Pure is difficult to pigeonhole. It combines elements of a horror story (a wolfman carries off a child, a Dust creature reaches up from the ground to snatch Partridge) with a fantasy (the fused people strike me as more fantasy than science fiction), blends in a family drama, adds action scenes that echo The Hunger Games with a twist of Escape from New York, incorporates some Soviet-style darkness balanced with stirring heroism, and even sneaks in romantic subplots.

What to make of the resulting mashup? Labels aside, Pure is an appealing, smart, quirky addition to the ever-growing field of post-apocalyptic fiction. Although the plot is often derivative, the novel's strength lies in its characters. Except for a fused character who is very much like a two-headed character Harlan Ellison created for a short story and reprised in an episode of Masters of Science Fiction, Julianna Baggott's leading characters are unique individuals with surprisingly well developed personalities (something that is far too rare in fantasy and science fiction).

Dystopian fiction often offers a political point of view but it's rather subdued in Pure. In that regard, Baggott's best thought is that the prisons and "rehabilitation centers" of the future are built tall so that people know "that you live under their roof or in their shadow." Some of the wretches have developed odd religious beliefs -- they consider the Detonations to be punishment for their sins -- that cleverly reflect the oddness of some contemporary religious dogma. A group of (for lack of a better term) feminist wretches blame the mess that has been made of the world on men (a gender whose members are known to the women as "Deaths"); they prefer to live in a heavily armed collective. The mess came about, in part, because of the convolution of church and state. While all of this is interesting if not entirely original, the novel's larger message, I think, is that "when you live in a place of safety and comfort," it's easy to ignore the less fortunate who are hidden from your view. That's always worth remembering.

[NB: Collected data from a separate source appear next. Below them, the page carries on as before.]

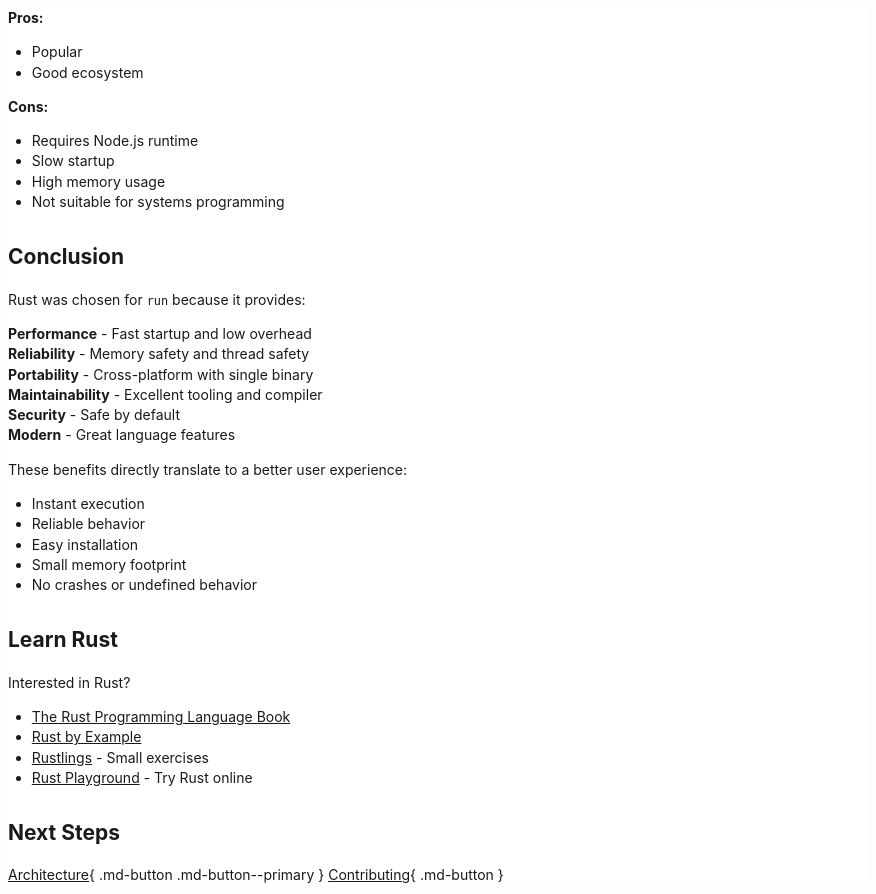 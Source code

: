 **Pros:**
- Popular
- Good ecosystem

**Cons:**
- Requires Node.js runtime
- Slow startup
- High memory usage
- Not suitable for systems programming

## Conclusion

Rust was chosen for `run` because it provides:

 **Performance** - Fast startup and low overhead  
 **Reliability** - Memory safety and thread safety  
 **Portability** - Cross-platform with single binary  
 **Maintainability** - Excellent tooling and compiler  
 **Security** - Safe by default  
 **Modern** - Great language features  

These benefits directly translate to a better user experience:

- Instant execution
- Reliable behavior
- Easy installation
- Small memory footprint
- No crashes or undefined behavior

## Learn Rust

Interested in Rust?

- [The Rust Programming Language Book](https://doc.rust-lang.org/book/)
- [Rust by Example](https://doc.rust-lang.org/rust-by-example/)
- [Rustlings](https://github.com/rust-lang/rustlings) - Small exercises
- [Rust Playground](https://play.rust-lang.org/) - Try Rust online

## Next Steps

[Architecture](architecture.md){ .md-button .md-button--primary }
[Contributing](contributing.md){ .md-button }

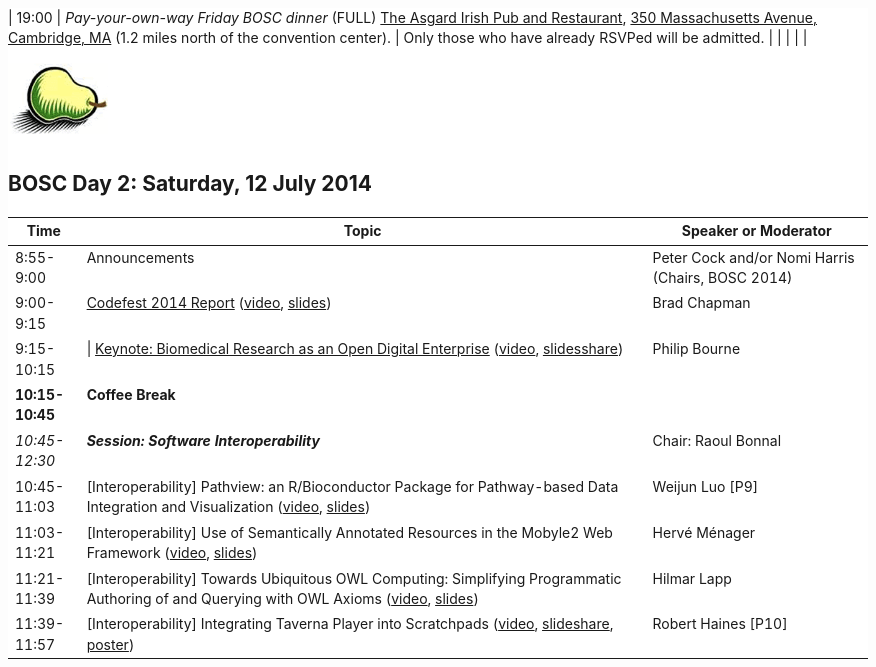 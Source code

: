 | 19:00           | *Pay-your-own-way Friday BOSC dinner* (FULL) [The Asgard Irish Pub and Restaurant](http://www.classicirish.com/asgard-home.php), [350 Massachusetts Avenue, Cambridge, MA](https://maps.google.com/maps?ll=42.352697,-71.0733475&z=15&geocode=FXAthgId4UjD-ylJGc0sBXrjiTEgso4wQw9wIA;FT1nhgId6RvD-yn13UfwVHfjiTESJTW6VTsm6Q&saddr=Hynes+Convention+Center+Station&daddr=The+Asgard+Irish+Pub+and+Restaurant,+350+Massachusetts+Ave,+Cambridge,+MA+02139&dirflg=r&output=classic&dg=ntvb) (1.2 miles north of the convention center). | Only those who have already RSVPed will be admitted.         |
|                 |                                                                                                                                                                                                                                                                                                                                                                                                                                                                                                                                      |                                                              |

  
<img src="Pear.png" title="BOSC logo" width="100" alt="BOSC logo" />

## BOSC Day 2: Saturday, 12 July 2014

| Time            | Topic                                                                                                                                                                                                                                                                                         | Speaker or Moderator                                                                                             |
|-----------------|-----------------------------------------------------------------------------------------------------------------------------------------------------------------------------------------------------------------------------------------------------------------------------------------------|------------------------------------------------------------------------------------------------------------------|
| 8:55-9:00       | Announcements                                                                                                                                                                                                                                                                                 | Peter Cock and/or Nomi Harris (Chairs, BOSC 2014)                                                                |
| 9:00-9:15       | [ Codefest 2014 Report](Codefest_2014 "wikilink") ([video](https://youtu.be/EuWgm6V9DgI), [slides](https://docs.google.com/presentation/d/114yvrK0Veasc_ns_rg484j2xxRi1h7wNlU2XKONuUqY/edit?usp=sharing))                                                                                     | Brad Chapman                                                                                                     |
| 9:15-10:15      | \| [Keynote: Biomedical Research as an Open Digital Enterprise](BOSC_2014_Keynote_Speakers "wikilink") ([video](https://youtu.be/VmRNkdHKJgA), [slidesshare](http://www.slideshare.net/pebourne/bosc2014))                                                                                    | Philip Bourne                                                                                                    |
| **10:15-10:45** | **Coffee Break**                                                                                                                                                                                                                                                                              |                                                                                                                  |
| *10:45-12:30*   | ***Session: Software Interoperability***                                                                                                                                                                                                                                                      | Chair: Raoul Bonnal                                                                                              |
| 10:45-11:03     | \[Interoperability\] Pathview: an R/Bioconductor Package for Pathway-based Data Integration and Visualization ([video](https://youtu.be/sne_Nb9au20), [slides](http://www.open-bio.org/bosc2014/BOSC2014-InterOp-01-Pathview-Weijun.pdf))                                                     | Weijun Luo \[P9\]                                                                                                |
| 11:03-11:21     | \[Interoperability\] Use of Semantically Annotated Resources in the Mobyle2 Web Framework ([video](https://youtu.be/5sYUuoXOBiE), [slides](http://www.open-bio.org/bosc2014/BOSC2014-InterOp-02-Mobyle2_EDAM-Ménager.pdf))                                                                    | Hervé Ménager                                                                                                    |
| 11:21-11:39     | \[Interoperability\] Towards Ubiquitous OWL Computing: Simplifying Programmatic Authoring of and Querying with OWL Axioms ([video](https://youtu.be/K0SlYwMyn-A), [slides](http://www.open-bio.org/bosc2014/BOSC2014-InterOp-03-Ubiquitous_OWL-Hilmar.pdf))                                   | Hilmar Lapp                                                                                                      |
| 11:39-11:57     | \[Interoperability\] Integrating Taverna Player into Scratchpads ([video](https://youtu.be/iL-rMaFtYdM), [slideshare](http://www.slideshare.net/roberthaines/tp-scratchtalk-36957762), [poster](https://zenodo.org/record/10871))                                                             | Robert Haines \[P10\]                                                                                            |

Still, Pure is more a well told story about troubled people than a novel of ideas. Neat plot twists require the characters to rethink their lives. Pressia's descriptions of her "heart-pounding" feelings for Bradwell occasionally come a bit too close to chick lit for my taste, but in most respects the writing is solid. Despite her deceptively ordinary prose, there's a poignancy in Baggott's writing that's rare in science fiction. Pure is a fine novel, one that makes me look forward to the remaining installments of Baggott's trilogy.